#### ASSIGNED TASK:
Copy out the lines of the records below, and only those lines, from the one with "1/2$, то далее" through the one with "В силу замечания~1", exactly as they appear.

===== DATA EXTRACTS

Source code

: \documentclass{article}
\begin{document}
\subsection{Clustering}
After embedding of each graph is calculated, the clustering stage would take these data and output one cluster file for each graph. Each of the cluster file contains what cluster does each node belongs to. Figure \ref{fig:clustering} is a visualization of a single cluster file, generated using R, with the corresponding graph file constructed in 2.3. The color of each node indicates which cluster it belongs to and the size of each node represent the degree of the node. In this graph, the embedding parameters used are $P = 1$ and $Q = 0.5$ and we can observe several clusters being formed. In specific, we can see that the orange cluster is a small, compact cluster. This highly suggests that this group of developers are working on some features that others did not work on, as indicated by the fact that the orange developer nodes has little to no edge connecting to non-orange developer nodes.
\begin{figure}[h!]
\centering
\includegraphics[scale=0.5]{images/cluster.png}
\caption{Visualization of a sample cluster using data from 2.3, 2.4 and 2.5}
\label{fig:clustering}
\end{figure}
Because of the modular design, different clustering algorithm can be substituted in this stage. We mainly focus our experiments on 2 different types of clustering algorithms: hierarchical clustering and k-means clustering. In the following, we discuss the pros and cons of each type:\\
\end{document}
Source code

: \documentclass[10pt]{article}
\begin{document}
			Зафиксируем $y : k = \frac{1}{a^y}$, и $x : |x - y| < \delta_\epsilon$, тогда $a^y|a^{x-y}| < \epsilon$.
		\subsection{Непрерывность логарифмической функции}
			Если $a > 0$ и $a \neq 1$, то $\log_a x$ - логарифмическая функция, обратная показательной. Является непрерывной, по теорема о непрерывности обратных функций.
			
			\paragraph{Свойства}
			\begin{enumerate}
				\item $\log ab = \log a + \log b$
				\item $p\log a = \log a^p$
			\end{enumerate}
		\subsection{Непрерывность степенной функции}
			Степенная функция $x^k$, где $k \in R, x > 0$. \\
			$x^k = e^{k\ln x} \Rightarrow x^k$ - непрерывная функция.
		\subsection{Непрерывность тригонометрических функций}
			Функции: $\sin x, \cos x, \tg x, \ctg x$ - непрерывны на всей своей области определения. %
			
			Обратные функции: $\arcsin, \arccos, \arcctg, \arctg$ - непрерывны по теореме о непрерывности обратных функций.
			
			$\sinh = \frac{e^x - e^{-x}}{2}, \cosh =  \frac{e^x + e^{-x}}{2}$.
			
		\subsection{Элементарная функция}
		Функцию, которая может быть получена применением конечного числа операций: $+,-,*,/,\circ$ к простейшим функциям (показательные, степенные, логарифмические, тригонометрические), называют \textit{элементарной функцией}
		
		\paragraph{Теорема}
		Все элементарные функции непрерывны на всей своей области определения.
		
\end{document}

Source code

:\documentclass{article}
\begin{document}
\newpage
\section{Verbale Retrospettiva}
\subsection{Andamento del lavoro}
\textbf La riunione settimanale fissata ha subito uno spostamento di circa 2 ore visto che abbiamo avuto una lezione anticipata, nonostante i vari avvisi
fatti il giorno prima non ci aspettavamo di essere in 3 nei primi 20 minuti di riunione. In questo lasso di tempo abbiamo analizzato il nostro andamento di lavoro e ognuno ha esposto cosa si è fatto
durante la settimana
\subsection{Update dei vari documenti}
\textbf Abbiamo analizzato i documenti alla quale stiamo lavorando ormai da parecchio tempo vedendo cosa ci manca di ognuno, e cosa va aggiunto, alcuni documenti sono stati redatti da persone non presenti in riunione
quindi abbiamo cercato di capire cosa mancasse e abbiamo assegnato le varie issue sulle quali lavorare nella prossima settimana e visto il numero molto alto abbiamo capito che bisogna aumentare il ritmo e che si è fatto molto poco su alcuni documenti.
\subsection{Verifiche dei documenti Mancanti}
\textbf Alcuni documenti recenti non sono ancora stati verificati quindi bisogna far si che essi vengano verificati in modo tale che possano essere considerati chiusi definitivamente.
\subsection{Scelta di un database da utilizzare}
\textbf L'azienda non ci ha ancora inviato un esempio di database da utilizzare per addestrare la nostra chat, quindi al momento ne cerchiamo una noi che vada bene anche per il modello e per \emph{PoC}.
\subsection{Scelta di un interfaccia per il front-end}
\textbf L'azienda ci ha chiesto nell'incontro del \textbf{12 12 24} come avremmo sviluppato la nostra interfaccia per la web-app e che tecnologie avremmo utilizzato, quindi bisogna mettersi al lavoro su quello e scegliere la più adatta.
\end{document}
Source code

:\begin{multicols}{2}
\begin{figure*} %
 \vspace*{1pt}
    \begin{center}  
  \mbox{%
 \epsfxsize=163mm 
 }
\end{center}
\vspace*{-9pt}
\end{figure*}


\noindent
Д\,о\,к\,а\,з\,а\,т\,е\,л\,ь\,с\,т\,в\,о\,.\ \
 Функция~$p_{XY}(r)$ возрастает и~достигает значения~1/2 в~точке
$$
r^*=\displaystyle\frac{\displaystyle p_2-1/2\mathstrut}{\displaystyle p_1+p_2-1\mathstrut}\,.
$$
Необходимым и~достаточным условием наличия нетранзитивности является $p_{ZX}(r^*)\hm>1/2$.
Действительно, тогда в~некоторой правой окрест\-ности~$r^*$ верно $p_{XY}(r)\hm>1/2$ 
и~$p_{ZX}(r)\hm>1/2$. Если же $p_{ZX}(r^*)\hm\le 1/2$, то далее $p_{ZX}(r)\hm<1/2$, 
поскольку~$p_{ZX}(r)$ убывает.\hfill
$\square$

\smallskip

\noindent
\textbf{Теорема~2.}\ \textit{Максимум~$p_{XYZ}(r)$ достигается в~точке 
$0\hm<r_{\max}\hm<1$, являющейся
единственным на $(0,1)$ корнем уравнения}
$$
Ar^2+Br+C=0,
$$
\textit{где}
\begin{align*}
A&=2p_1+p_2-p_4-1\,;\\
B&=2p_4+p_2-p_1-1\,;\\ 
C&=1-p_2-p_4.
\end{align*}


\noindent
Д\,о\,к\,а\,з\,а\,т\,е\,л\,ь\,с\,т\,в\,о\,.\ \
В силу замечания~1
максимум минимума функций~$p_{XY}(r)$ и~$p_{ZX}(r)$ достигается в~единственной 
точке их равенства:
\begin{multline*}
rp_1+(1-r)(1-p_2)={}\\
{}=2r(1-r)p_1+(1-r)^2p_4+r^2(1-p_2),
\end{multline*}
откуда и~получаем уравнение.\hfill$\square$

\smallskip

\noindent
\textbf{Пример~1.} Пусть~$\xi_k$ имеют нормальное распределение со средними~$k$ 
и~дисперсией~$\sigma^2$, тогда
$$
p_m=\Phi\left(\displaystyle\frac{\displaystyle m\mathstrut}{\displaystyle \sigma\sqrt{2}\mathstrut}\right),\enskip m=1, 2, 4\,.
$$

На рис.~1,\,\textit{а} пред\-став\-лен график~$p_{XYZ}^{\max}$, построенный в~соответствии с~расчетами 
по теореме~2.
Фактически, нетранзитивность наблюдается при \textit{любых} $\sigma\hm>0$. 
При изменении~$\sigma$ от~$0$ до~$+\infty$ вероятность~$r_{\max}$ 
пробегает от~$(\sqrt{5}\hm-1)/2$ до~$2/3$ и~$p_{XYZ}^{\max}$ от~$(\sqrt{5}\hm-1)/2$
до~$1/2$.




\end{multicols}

==========

#### RESULT BELOW:
и~$p_{ZX}(r)\hm>1/2$. Если же $p_{ZX}(r^*)\hm\le 1/2$, то далее $p_{ZX}(r)\hm<1/2$, 
поскольку~$p_{ZX}(r)$ убывает.\hfill
$\square$

\smallskip

\noindent
\textbf{Теорема~2.}\ \textit{Максимум~$p_{XYZ}(r)$ достигается в~точке 
$0\hm<r_{\max}\hm<1$, являющейся
единственным на $(0,1)$ корнем уравнения}
$$
Ar^2+Br+C=0,
$$
\textit{где}
\begin{align*}
A&=2p_1+p_2-p_4-1\,;\\
B&=2p_4+p_2-p_1-1\,;\\ 
C&=1-p_2-p_4.
\end{align*}


\noindent
Д\,о\,к\,а\,з\,а\,т\,е\,л\,ь\,с\,т\,в\,о\,.\ \
В силу замечания~1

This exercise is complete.